* Your instructions: Below are entries; print them exactly from the first line through the one containing "- [ ] Some actually practical examples".

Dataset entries
▼
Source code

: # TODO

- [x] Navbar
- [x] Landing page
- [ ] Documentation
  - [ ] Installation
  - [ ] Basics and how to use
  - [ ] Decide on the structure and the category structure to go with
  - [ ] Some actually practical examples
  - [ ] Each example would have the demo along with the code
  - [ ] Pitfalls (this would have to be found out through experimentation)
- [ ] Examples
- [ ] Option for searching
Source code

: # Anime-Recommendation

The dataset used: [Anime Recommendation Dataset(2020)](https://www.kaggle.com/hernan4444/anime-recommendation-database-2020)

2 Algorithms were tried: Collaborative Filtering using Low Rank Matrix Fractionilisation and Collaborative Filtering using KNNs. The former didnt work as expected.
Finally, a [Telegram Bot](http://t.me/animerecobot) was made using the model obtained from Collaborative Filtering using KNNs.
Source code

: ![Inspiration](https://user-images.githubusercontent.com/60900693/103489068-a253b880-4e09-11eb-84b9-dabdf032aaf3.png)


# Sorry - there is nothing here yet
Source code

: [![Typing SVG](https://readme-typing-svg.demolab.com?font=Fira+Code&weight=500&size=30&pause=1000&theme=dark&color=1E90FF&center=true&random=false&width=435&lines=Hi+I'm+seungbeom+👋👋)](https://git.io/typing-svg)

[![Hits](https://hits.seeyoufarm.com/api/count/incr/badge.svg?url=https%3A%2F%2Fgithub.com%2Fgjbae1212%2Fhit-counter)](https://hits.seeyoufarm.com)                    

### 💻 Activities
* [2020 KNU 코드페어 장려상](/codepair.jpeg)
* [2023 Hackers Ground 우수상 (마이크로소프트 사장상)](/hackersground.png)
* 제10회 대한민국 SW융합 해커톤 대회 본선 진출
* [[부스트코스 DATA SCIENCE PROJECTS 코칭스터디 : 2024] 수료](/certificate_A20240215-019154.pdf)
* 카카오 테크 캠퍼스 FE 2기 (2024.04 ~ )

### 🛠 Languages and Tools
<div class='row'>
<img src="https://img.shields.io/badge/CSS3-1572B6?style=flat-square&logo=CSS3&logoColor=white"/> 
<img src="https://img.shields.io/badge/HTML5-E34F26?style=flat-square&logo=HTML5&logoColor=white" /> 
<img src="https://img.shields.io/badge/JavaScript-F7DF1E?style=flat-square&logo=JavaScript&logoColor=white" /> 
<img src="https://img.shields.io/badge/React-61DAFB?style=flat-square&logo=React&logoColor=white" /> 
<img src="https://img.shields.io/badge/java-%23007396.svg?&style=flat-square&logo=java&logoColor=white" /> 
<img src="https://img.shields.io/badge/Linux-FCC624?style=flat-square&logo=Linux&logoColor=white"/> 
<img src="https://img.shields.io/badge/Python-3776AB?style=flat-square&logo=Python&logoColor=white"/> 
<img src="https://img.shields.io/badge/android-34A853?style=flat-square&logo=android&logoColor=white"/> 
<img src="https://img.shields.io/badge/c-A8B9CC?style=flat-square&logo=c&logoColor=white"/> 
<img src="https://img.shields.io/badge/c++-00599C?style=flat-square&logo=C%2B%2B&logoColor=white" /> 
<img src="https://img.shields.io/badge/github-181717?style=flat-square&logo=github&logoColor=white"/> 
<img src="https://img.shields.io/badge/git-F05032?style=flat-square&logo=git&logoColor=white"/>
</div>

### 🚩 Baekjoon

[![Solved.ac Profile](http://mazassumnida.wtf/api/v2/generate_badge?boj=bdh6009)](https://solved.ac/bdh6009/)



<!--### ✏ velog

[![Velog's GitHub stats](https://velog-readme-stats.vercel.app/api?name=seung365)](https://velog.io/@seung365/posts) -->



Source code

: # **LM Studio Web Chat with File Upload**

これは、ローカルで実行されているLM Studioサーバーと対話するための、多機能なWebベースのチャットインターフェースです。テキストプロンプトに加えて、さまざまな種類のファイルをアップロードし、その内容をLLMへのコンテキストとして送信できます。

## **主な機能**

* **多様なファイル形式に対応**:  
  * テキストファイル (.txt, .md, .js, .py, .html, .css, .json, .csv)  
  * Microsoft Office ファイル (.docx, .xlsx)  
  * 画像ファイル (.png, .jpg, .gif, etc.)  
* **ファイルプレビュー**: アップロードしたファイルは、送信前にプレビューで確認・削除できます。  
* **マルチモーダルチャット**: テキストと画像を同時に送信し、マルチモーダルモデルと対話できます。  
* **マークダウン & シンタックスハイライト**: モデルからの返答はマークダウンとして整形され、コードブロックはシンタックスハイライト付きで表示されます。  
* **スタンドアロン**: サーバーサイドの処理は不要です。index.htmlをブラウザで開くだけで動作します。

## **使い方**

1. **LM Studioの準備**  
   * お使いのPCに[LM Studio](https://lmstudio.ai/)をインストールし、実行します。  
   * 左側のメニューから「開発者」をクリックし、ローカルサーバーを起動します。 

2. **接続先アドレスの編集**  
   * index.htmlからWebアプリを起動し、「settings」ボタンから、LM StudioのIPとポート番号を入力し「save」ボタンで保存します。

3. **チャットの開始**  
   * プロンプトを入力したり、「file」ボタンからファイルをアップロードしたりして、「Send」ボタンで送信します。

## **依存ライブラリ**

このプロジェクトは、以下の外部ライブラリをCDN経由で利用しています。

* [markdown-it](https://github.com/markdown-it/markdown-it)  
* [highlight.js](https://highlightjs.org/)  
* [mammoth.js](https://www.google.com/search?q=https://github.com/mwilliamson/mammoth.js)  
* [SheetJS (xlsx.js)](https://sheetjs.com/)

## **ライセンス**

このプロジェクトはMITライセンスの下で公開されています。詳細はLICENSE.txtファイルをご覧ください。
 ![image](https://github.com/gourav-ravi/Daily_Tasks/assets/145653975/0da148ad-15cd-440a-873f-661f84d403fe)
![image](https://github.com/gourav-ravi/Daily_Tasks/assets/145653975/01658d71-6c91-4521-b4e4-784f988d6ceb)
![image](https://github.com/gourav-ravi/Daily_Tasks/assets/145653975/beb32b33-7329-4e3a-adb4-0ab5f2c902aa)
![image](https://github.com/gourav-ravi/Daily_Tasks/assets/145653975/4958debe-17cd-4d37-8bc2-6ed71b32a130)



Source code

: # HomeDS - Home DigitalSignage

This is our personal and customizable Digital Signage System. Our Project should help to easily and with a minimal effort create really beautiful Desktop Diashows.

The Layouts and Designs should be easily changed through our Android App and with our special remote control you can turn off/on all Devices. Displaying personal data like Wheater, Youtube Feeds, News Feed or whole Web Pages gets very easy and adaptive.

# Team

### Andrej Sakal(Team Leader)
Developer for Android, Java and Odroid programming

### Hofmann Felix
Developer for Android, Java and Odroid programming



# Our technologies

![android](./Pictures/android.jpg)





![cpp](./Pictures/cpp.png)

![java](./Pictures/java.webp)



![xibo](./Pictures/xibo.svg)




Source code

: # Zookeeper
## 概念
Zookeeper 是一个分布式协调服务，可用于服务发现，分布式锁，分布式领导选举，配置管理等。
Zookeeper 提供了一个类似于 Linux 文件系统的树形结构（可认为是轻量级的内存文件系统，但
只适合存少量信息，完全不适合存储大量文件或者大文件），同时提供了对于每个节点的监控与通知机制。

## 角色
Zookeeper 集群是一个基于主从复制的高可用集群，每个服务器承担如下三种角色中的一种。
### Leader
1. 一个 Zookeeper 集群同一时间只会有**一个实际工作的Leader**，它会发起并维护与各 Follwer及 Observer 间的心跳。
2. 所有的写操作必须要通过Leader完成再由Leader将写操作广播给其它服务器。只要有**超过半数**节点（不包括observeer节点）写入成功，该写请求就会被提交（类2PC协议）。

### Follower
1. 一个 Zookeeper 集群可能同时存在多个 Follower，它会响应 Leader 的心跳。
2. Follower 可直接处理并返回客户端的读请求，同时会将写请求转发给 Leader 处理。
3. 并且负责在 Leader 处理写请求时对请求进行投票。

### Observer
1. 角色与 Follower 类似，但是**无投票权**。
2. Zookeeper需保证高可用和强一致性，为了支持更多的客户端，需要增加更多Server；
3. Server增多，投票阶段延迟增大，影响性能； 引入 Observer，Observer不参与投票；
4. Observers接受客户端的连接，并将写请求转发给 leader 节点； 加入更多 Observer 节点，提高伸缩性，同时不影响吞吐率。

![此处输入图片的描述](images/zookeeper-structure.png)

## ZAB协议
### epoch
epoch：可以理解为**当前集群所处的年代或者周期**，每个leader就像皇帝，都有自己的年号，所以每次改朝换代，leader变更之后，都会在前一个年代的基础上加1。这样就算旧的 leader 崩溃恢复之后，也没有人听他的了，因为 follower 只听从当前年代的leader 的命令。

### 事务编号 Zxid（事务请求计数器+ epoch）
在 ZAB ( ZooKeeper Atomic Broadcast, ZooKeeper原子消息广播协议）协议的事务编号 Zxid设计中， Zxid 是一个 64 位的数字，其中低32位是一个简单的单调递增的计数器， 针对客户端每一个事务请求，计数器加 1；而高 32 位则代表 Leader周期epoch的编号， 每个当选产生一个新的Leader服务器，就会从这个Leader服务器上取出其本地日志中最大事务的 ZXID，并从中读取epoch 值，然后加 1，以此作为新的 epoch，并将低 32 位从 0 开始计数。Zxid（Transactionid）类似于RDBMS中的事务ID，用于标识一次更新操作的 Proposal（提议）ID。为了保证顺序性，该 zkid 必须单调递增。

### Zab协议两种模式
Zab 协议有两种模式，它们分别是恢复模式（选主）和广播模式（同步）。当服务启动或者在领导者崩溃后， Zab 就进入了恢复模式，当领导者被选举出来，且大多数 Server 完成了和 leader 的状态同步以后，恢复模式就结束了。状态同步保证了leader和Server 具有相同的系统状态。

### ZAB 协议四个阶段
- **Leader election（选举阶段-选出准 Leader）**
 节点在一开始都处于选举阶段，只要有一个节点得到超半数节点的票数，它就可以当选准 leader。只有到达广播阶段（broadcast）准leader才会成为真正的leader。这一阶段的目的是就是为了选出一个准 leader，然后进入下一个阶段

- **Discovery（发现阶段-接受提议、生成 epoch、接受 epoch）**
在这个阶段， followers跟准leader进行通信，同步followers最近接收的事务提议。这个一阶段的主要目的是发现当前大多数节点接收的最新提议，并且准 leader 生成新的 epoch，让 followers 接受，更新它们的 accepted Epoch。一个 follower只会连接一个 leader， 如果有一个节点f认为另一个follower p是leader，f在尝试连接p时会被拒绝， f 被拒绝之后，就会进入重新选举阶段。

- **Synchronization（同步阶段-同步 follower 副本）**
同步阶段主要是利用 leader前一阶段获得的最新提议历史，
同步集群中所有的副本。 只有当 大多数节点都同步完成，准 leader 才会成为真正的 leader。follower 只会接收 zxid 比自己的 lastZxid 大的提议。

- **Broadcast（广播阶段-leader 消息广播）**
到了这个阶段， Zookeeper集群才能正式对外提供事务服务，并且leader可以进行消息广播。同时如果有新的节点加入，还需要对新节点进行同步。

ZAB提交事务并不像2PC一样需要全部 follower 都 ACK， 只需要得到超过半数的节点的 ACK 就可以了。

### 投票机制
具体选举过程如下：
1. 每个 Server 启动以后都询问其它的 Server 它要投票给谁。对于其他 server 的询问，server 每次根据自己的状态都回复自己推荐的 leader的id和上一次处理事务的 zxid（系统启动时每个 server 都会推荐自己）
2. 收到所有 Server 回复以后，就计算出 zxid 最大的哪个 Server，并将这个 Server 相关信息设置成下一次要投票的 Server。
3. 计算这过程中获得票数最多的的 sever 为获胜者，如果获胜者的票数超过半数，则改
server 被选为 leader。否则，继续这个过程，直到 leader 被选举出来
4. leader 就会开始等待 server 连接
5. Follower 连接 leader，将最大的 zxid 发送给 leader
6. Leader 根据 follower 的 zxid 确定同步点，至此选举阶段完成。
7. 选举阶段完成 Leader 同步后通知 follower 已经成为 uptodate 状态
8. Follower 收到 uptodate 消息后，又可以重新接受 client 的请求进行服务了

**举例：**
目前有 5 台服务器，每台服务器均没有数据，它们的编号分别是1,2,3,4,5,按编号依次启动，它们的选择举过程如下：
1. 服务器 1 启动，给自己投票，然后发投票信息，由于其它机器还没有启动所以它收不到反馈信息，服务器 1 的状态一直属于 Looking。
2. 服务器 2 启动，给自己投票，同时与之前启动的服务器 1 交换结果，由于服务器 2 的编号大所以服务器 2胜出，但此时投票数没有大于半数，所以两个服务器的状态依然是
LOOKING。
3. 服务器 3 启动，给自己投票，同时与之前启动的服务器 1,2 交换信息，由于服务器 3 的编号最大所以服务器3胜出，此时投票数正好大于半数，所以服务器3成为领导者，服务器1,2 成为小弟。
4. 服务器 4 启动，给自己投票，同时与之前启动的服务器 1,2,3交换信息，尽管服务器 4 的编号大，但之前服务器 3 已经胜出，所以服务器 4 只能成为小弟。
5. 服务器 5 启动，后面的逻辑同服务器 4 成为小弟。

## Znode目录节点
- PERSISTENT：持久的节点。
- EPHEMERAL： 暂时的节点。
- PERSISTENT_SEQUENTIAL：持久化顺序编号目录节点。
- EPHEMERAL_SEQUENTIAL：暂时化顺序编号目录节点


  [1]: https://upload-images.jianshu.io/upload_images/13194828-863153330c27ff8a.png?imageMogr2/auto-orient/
▲
* Reply to the exercise:
Source code

: # TODO

- [x] Navbar
- [x] Landing page
- [ ] Documentation
  - [ ] Installation
  - [ ] Basics and how to use
  - [ ] Decide on the structure and the category structure to go with
  - [ ] Some actually practical examples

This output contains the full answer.